_EXERCISE DIRECTIONS_.
Repeat the full listing, word for word.

_EXERCISE MATERIALS_.
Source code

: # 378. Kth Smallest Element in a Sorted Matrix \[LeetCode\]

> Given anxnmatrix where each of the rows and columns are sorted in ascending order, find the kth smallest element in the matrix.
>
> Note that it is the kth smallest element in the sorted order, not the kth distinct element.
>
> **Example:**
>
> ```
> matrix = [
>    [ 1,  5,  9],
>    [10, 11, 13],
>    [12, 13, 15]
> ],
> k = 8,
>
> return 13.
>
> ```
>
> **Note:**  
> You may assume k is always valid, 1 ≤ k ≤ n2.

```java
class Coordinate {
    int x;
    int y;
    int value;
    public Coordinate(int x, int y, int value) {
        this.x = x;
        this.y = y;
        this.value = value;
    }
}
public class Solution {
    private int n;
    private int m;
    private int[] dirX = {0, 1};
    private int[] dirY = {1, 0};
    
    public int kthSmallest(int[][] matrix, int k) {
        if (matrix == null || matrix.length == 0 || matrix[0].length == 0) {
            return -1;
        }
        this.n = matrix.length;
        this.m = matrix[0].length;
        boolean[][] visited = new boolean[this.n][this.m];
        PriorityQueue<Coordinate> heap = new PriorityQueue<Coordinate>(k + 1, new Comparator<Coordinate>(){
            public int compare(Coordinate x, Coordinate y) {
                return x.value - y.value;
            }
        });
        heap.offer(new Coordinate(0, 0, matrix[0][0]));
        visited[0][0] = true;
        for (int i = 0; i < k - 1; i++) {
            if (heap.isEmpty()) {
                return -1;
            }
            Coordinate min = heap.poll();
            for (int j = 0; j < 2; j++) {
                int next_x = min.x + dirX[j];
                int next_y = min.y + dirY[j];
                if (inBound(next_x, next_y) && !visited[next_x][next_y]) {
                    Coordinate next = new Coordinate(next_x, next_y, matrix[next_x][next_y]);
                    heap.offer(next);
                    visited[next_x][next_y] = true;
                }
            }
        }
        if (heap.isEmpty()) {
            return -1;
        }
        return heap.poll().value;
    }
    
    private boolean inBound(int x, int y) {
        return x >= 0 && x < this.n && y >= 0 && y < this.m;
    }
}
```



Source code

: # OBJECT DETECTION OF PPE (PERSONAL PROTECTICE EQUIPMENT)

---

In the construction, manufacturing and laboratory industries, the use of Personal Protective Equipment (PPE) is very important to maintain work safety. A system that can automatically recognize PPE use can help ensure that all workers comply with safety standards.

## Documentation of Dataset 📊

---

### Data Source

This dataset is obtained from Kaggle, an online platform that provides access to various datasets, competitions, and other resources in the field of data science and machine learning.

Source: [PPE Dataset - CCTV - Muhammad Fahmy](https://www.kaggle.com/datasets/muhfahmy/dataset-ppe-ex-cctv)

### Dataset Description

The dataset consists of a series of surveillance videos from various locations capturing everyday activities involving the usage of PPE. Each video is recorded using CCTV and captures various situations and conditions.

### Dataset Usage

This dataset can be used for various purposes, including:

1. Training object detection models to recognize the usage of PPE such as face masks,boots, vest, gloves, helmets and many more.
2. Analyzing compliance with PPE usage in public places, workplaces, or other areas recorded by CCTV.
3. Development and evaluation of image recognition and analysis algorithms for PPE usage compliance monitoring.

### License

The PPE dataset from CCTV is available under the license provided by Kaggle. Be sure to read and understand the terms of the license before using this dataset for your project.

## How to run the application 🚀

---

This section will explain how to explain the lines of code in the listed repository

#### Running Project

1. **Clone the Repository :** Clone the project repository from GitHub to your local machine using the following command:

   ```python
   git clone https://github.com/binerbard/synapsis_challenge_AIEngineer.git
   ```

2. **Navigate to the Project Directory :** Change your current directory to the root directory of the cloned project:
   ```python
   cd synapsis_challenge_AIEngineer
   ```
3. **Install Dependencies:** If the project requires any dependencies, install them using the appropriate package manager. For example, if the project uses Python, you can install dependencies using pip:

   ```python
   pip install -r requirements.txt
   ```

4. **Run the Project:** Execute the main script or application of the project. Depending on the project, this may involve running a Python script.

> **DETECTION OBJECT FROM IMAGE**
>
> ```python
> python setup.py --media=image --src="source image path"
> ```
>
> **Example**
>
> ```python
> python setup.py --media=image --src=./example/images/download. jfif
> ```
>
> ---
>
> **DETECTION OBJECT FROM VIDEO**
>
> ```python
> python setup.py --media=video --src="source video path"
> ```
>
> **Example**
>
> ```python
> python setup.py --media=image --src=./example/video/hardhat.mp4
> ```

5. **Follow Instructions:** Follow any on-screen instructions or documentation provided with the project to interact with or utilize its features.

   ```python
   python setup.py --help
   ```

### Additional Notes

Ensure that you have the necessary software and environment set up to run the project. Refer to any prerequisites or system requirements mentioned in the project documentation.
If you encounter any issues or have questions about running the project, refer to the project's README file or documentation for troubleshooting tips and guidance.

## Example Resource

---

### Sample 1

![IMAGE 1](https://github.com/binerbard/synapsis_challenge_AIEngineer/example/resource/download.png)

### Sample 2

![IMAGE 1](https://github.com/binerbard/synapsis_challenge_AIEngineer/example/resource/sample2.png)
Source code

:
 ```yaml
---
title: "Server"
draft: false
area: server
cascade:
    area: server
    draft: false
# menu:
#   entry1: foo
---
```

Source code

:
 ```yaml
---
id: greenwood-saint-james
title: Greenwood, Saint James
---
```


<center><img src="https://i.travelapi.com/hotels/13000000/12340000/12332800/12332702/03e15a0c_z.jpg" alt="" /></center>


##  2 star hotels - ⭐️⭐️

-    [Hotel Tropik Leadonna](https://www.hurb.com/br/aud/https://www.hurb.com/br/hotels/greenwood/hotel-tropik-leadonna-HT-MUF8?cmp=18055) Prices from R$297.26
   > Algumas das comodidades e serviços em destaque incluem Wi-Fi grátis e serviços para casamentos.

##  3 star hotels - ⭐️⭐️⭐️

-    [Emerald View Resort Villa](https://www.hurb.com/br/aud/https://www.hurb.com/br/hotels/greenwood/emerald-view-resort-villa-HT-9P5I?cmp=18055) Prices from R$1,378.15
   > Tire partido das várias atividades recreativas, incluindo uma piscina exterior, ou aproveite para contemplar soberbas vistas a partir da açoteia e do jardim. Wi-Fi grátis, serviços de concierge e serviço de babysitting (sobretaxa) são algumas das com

_EXPECTED OUTPUT_.
Source code

: # 378. Kth Smallest Element in a Sorted Matrix \[LeetCode\]

> Given anxnmatrix where each of the rows and columns are sorted in ascending order, find the kth smallest element in the matrix.
>
> Note that it is the kth smallest element in the sorted order, not the kth distinct element.
>
> **Example:**
>
> ```
> matrix = [
>    [ 1,  5,  9],
>    [10, 11, 13],
>    [12, 13, 15]
> ],
> k = 8,
>
> return 13.
>
> ```
>
> **Note:**  
> You may assume k is always valid, 1 ≤ k ≤ n2.

```java
class Coordinate {
    int x;
    int y;
    int value;
    public Coordinate(int x, int y, int value) {
        this.x = x;
        this.y = y;
        this.value = value;
    }
}
public class Solution {
    private int n;
    private int m;
    private int[] dirX = {0, 1};
    private int[] dirY = {1, 0};
    
    public int kthSmallest(int[][] matrix, int k) {
        if (matrix == null || matrix.length == 0 || matrix[0].length == 0) {
            return -1;
        }
        this.n = matrix.length;
        this.m = matrix[0].length;
        boolean[][] visited = new boolean[this.n][this.m];
        PriorityQueue<Coordinate> heap = new PriorityQueue<Coordinate>(k + 1, new Comparator<Coordinate>(){
            public int compare(Coordinate x, Coordinate y) {
                return x.value - y.value;
            }
        });
        heap.offer(new Coordinate(0, 0, matrix[0][0]));
        visited[0][0] = true;
        for (int i = 0; i < k - 1; i++) {
            if (heap.isEmpty()) {
                return -1;
            }
            Coordinate min = heap.poll();
            for (int j = 0; j < 2; j++) {
                int next_x = min.x + dirX[j];
                int next_y = min.y + dirY[j];
                if (inBound(next_x, next_y) && !visited[next_x][next_y]) {
                    Coordinate next = new Coordinate(next_x, next_y, matrix[next_x][next_y]);
                    heap.offer(next);
                    visited[next_x][next_y] = true;
                }
            }
        }
        if (heap.isEmpty()) {
            return -1;
        }
        return heap.poll().value;
    }
    
    private boolean inBound(int x, int y) {
        return x >= 0 && x < this.n && y >= 0 && y < this.m;
    }
}
```



Source code

: # OBJECT DETECTION OF PPE (PERSONAL PROTECTICE EQUIPMENT)

---

In the construction, manufacturing and laboratory industries, the use of Personal Protective Equipment (PPE) is very important to maintain work safety. A system that can automatically recognize PPE use can help ensure that all workers comply with safety standards.

## Documentation of Dataset 📊

---

### Data Source

This dataset is obtained from Kaggle, an online platform that provides access to various datasets, competitions, and other resources in the field of data science and machine learning.

Source: [PPE Dataset - CCTV - Muhammad Fahmy](https://www.kaggle.com/datasets/muhfahmy/dataset-ppe-ex-cctv)

### Dataset Description

The dataset consists of a series of surveillance videos from various locations capturing everyday activities involving the usage of PPE. Each video is recorded using CCTV and captures various situations and conditions.

### Dataset Usage

This dataset can be used for various purposes, including:

1. Training object detection models to recognize the usage of PPE such as face masks,boots, vest, gloves, helmets and many more.
2. Analyzing compliance with PPE usage in public places, workplaces, or other areas recorded by CCTV.
3. Development and evaluation of image recognition and analysis algorithms for PPE usage compliance monitoring.

### License

The PPE dataset from CCTV is available under the license provided by Kaggle. Be sure to read and understand the terms of the license before using this dataset for your project.

## How to run the application 🚀

---

This section will explain how to explain the lines of code in the listed repository

#### Running Project

1. **Clone the Repository :** Clone the project repository from GitHub to your local machine using the following command:

   ```python
   git clone https://github.com/binerbard/synapsis_challenge_AIEngineer.git
   ```

2. **Navigate to the Project Directory :** Change your current directory to the root directory of the cloned project:
   ```python
   cd synapsis_challenge_AIEngineer
   ```
3. **Install Dependencies:** If the project requires any dependencies, install them using the appropriate package manager. For example, if the project uses Python, you can install dependencies using pip:

   ```python
   pip install -r requirements.txt
   ```

4. **Run the Project:** Execute the main script or application of the project. Depending on the project, this may involve running a Python script.

> **DETECTION OBJECT FROM IMAGE**
>
> ```python
> python setup.py --media=image --src="source image path"
> ```
>
> **Example**
>
> ```python
> python setup.py --media=image --src=./example/images/download. jfif
> ```
>
> ---
>
> **DETECTION OBJECT FROM VIDEO**
>
> ```python
> python setup.py --media=video --src="source video path"
> ```
>
> **Example**
>
> ```python
> python setup.py --media=image --src=./example/video/hardhat.mp4
> ```

5. **Follow Instructions:** Follow any on-screen instructions or documentation provided with the project to interact with or utilize its features.

   ```python
   python setup.py --help
   ```

### Additional Notes

Ensure that you have the necessary software and environment set up to run the project. Refer to any prerequisites or system requirements mentioned in the project documentation.
If you encounter any issues or have questions about running the project, refer to the project's README file or documentation for troubleshooting tips and guidance.

## Example Resource

---

### Sample 1

![IMAGE 1](https://github.com/binerbard/synapsis_challenge_AIEngineer/example/resource/download.png)

### Sample 2

![IMAGE 1](https://github.com/binerbard/synapsis_challenge_AIEngineer/example/resource/sample2.png)
Source code

:
 ```yaml
---
title: "Server"
draft: false
area: server
cascade:
    area: server
    draft: false
# menu:
#   entry1: foo
---
```

Source code

:
 ```yaml
---
id: greenwood-saint-james
title: Greenwood, Saint James
---
```


<center><img src="https://i.travelapi.com/hotels/13000000/12340000/12332800/12332702/03e15a0c_z.jpg" alt="" /></center>


##  2 star hotels - ⭐️⭐️

-    [Hotel Tropik Leadonna](https://www.hurb.com/br/aud/https://www.hurb.com/br/hotels/greenwood/hotel-tropik-leadonna-HT-MUF8?cmp=18055) Prices from R$297.26
   > Algumas das comodidades e serviços em destaque incluem Wi-Fi grátis e serviços para casamentos.

##  3 star hotels - ⭐️⭐️⭐️

-    [Emerald View Resort Villa](https://www.hurb.com/br/aud/https://www.hurb.com/br/hotels/greenwood/emerald-view-resort-villa-HT-9P5I?cmp=18055) Prices from R$1,378.15
   > Tire partido das várias atividades recreativas, incluindo uma piscina exterior, ou aproveite para contemplar soberbas vistas a partir da açoteia e do jardim. Wi-Fi grátis, serviços de concierge e serviço de babysitting (sobretaxa) são algumas das com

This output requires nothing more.